- [Extracted entries]:
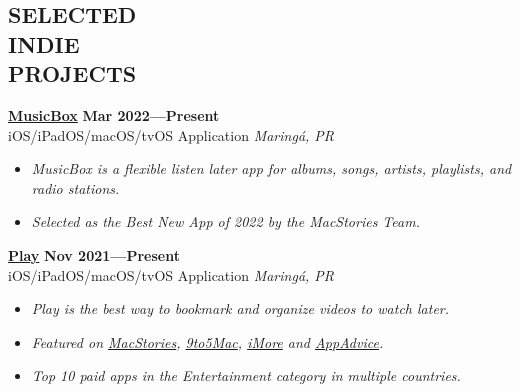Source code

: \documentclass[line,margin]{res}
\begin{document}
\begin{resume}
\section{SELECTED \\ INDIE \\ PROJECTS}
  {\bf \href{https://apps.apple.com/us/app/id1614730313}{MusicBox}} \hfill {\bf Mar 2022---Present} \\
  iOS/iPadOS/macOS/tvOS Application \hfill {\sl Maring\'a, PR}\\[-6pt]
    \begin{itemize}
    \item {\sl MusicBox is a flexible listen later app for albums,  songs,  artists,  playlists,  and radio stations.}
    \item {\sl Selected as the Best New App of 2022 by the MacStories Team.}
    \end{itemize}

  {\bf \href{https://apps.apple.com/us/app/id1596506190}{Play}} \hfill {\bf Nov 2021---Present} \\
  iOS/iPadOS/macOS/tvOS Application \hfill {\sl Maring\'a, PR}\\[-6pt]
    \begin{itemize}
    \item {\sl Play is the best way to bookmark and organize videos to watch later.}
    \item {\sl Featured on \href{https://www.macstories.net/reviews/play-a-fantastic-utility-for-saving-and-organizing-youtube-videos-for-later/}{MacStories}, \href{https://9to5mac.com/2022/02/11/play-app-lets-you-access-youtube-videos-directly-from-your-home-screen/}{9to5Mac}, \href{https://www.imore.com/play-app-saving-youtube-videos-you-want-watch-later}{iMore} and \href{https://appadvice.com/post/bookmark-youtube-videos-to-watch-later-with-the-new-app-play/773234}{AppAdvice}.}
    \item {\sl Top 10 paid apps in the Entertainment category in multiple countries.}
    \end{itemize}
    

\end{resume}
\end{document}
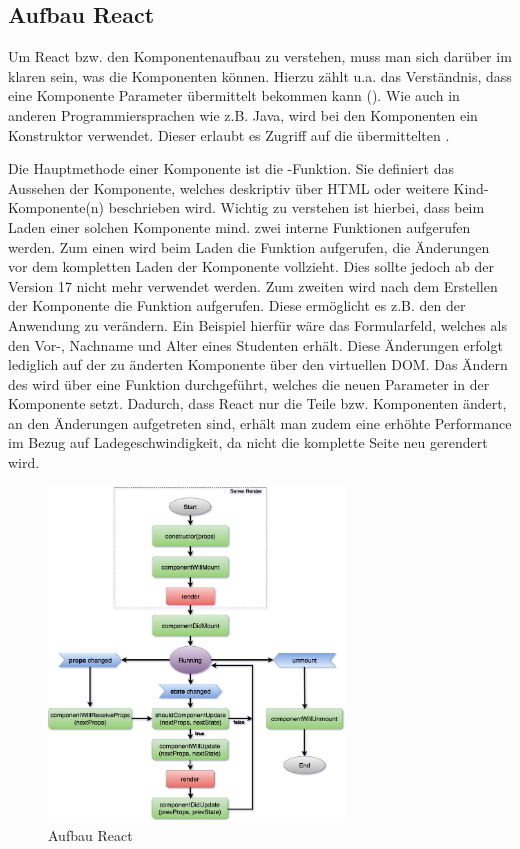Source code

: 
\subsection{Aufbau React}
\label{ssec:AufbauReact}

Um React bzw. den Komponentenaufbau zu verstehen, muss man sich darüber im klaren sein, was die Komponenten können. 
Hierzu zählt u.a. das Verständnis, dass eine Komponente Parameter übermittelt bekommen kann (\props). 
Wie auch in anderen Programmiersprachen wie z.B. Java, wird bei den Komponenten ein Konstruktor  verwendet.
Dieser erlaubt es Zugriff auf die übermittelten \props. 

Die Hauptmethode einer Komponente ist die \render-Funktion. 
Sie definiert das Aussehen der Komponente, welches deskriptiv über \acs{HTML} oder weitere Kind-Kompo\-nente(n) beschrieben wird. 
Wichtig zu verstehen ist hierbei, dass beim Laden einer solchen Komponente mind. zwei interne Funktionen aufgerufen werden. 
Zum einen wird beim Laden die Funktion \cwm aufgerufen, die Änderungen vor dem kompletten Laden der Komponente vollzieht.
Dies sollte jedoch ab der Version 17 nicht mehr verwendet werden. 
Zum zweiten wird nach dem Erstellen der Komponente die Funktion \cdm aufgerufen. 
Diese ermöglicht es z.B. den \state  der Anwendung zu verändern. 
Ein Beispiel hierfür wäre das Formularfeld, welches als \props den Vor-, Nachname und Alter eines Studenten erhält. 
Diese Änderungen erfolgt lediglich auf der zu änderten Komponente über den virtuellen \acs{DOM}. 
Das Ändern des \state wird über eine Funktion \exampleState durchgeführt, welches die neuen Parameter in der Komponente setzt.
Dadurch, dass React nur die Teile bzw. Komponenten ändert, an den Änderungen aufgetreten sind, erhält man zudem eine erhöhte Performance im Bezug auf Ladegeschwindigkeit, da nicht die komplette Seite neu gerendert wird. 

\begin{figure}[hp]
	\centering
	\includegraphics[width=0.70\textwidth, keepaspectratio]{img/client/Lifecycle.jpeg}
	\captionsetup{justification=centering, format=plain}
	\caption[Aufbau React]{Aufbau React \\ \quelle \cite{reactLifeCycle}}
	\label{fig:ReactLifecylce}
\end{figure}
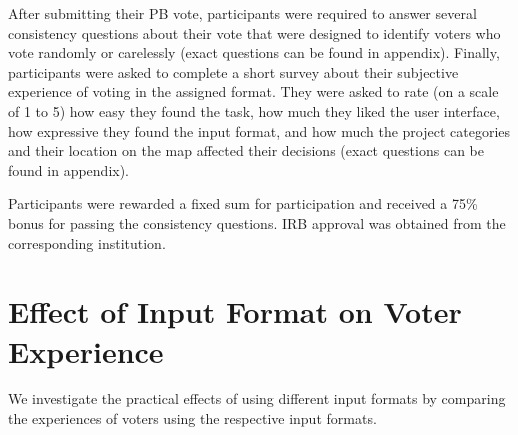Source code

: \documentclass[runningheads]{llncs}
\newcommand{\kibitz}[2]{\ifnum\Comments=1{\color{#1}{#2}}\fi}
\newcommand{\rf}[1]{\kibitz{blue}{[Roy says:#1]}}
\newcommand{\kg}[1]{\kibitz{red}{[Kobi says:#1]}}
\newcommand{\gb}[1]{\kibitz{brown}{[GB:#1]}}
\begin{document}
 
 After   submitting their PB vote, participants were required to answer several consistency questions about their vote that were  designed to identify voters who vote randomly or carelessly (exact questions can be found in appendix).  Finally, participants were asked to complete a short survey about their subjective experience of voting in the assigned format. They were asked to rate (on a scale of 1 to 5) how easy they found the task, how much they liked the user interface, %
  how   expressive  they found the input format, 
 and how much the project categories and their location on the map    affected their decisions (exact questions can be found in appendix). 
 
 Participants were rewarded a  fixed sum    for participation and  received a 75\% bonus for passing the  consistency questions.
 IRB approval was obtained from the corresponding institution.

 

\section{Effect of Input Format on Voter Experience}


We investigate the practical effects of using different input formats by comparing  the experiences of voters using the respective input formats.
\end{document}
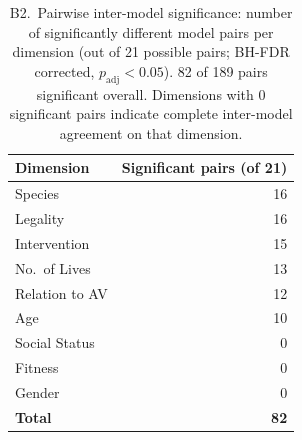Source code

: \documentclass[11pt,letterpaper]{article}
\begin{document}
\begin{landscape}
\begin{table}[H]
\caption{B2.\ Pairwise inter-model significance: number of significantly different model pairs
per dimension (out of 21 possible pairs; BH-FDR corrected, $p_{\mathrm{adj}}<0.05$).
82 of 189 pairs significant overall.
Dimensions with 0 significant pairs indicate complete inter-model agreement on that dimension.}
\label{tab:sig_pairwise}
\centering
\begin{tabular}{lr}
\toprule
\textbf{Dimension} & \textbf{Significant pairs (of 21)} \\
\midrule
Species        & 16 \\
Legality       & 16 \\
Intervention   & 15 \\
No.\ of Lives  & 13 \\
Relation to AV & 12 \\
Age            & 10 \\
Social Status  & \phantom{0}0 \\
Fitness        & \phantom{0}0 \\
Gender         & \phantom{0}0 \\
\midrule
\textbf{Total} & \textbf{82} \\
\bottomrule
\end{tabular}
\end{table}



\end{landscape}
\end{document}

- [Your goal]: Going back to the data above, write out everything from the line with "React \\ \quelle" down to the line with "and how much", both included, leaving every picture out.

- [Completed task]:
	\caption[Aufbau React]{Aufbau React \\ \quelle \cite{reactLifeCycle}}
	\label{fig:ReactLifecylce}
\end{figure}
Source code

: \documentclass[runningheads]{llncs}
\newcommand{\kibitz}[2]{\ifnum\Comments=1{\color{#1}{#2}}\fi}
\newcommand{\rf}[1]{\kibitz{blue}{[Roy says:#1]}}
\newcommand{\kg}[1]{\kibitz{red}{[Kobi says:#1]}}
\newcommand{\gb}[1]{\kibitz{brown}{[GB:#1]}}
\begin{document}
 
 After   submitting their PB vote, participants were required to answer several consistency questions about their vote that were  designed to identify voters who vote randomly or carelessly (exact questions can be found in appendix).  Finally, participants were asked to complete a short survey about their subjective experience of voting in the assigned format. They were asked to rate (on a scale of 1 to 5) how easy they found the task, how much they liked the user interface, %
  how   expressive  they found the input format, 
 and how much the project categories and their location on the map    affected their decisions (exact questions can be found in appendix). 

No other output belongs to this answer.